Neighbourhood walking tours
Beyond Vieux-Montréal, several neighbourhoods reward guided exploration.
Plateau-Mont-Royal: Tours of the Plateau typically cover the triplex architecture, bagel bakeries, and the social history of a neighbourhood that has been working-class French-Canadian, immigrant Jewish, bohemian artist, and now gentrified — all within living memory. The external spiral staircases, which are unique to Montreal and were developed to save interior space, are usually a highlight.
Mile End: The neighbourhood that produced Leonard Cohen, Mordecai Richler, and the Arcade Fire has a creative history that rewards the right guide. Jewish deli culture, the Fairmount bagel tradition, and the contemporary arts scene make for layered storytelling.
Griffintown: The most recently transformed neighbourhood in Montreal — former industrial land along the Lachine Canal converted over the past decade into a dense urban district — is interesting for urban development stories.
Day trip tours from Montreal
For visitors without a car, organized day trips offer access to destinations that are otherwise logistically challenging.
Quebec City day trips operate year-round and cover the Old City highlights in approximately 5–6 hours on the ground. The 2.5-hour each-way bus travel is the constraint — a full-day tour leaves little time to go deep.
Laurentians ski tours in winter transport groups from Montreal to Mont-Tremblant or smaller hills, including lift tickets and transportation.
Eastern Townships wine tours run in summer and fall, visiting 3–4 wineries on the Route des Vins Brome-Missisquoi. These are particularly popular during the fall harvest season.
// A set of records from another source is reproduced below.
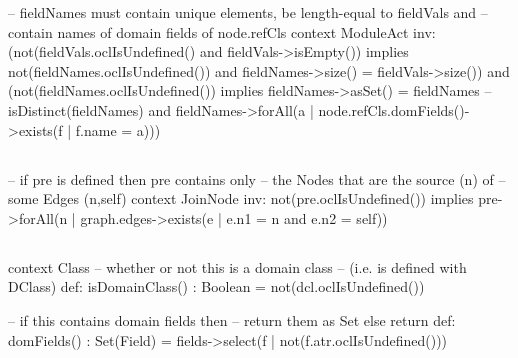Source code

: \begin{lstrule}
-- fieldNames must contain unique elements, be length-equal to fieldVals and 
-- contain names of domain fields of node.refCls
context ModuleAct inv:
  (not(fieldVals.oclIsUndefined() and fieldVals->isEmpty()) implies 
    not(fieldNames.oclIsUndefined()) and fieldNames->size() = fieldVals->size()) 
  and 
  (not(fieldNames.oclIsUndefined()) implies 
    fieldNames->asSet() = fieldNames  -- isDistinct(fieldNames)
    and 
    fieldNames->forAll(a | node.refCls.domFields()->exists(f | f.name = a)))
\end{lstrule}

%
\subsection{}
\begin{lstrule}
-- if pre is defined then pre contains only 
-- the Nodes that are the source (n) of 
-- some Edges (n,self)
context JoinNode inv:
  not(pre.oclIsUndefined()) implies 
  pre->forAll(n | graph.edges->exists(e | 
    e.n1 = n and e.n2 = self))
\end{lstrule}

%
\subsection{} \label{apex:agl-Class}
\begin{lstrule}
context Class
  -- whether or not this is a domain class 
  -- (i.e. is defined with DClass)
  def: isDomainClass() : Boolean = 
    not(dcl.oclIsUndefined())
  
  -- if this contains domain fields then 
  -- return them as Set else return {} 
  def: domFields() : Set(Field) = 
  fields->select(f | 
    not(f.atr.oclIsUndefined())) 
\end{lstrule}

%
%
Practical booking information
Language: Most tours offered through international booking platforms are available in English. French-language tours are available but require specific operator searches. Confirm language at booking.
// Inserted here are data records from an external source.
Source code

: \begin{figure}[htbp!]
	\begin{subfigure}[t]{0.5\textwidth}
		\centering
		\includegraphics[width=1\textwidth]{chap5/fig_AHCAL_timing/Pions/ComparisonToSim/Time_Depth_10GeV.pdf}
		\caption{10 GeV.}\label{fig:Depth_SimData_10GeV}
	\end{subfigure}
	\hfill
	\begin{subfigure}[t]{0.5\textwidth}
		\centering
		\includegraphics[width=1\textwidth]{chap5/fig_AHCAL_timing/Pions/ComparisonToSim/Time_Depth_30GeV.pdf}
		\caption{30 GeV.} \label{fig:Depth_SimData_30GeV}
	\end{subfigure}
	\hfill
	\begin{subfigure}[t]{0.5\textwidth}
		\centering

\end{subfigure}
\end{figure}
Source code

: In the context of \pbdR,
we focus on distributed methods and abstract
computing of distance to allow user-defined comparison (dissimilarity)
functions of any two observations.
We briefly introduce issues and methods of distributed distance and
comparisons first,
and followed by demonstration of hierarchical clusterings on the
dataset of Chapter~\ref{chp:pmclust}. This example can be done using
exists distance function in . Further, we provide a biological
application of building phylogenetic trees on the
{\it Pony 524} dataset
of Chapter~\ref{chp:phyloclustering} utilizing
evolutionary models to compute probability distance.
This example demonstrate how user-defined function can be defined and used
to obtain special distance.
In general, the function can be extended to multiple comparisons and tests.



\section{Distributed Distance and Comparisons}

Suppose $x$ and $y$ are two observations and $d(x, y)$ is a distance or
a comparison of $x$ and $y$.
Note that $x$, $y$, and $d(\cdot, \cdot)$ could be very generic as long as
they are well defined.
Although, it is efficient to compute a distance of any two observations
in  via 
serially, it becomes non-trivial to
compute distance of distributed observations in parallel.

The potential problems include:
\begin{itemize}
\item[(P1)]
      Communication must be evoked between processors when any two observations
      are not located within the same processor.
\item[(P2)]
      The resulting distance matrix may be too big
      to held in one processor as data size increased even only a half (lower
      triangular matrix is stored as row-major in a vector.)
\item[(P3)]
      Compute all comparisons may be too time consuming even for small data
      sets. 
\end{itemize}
Season: Outdoor walking and cycling tours typically operate May through October. Food tours and indoor history tours run year-round. Ghost tours and evening tours may have reduced frequency in winter.
Group size: Intimate tours of 8–12 people allow more interaction with guides. Large group tours of 20+ are more impersonal but typically cheaper.
Duration and fitness: Walking tours cover 3–5 km over 2–3 hours on flat pavement. Cycling tours cover 15–25 km over 3–4 hours. Food tours involve light walking between stops.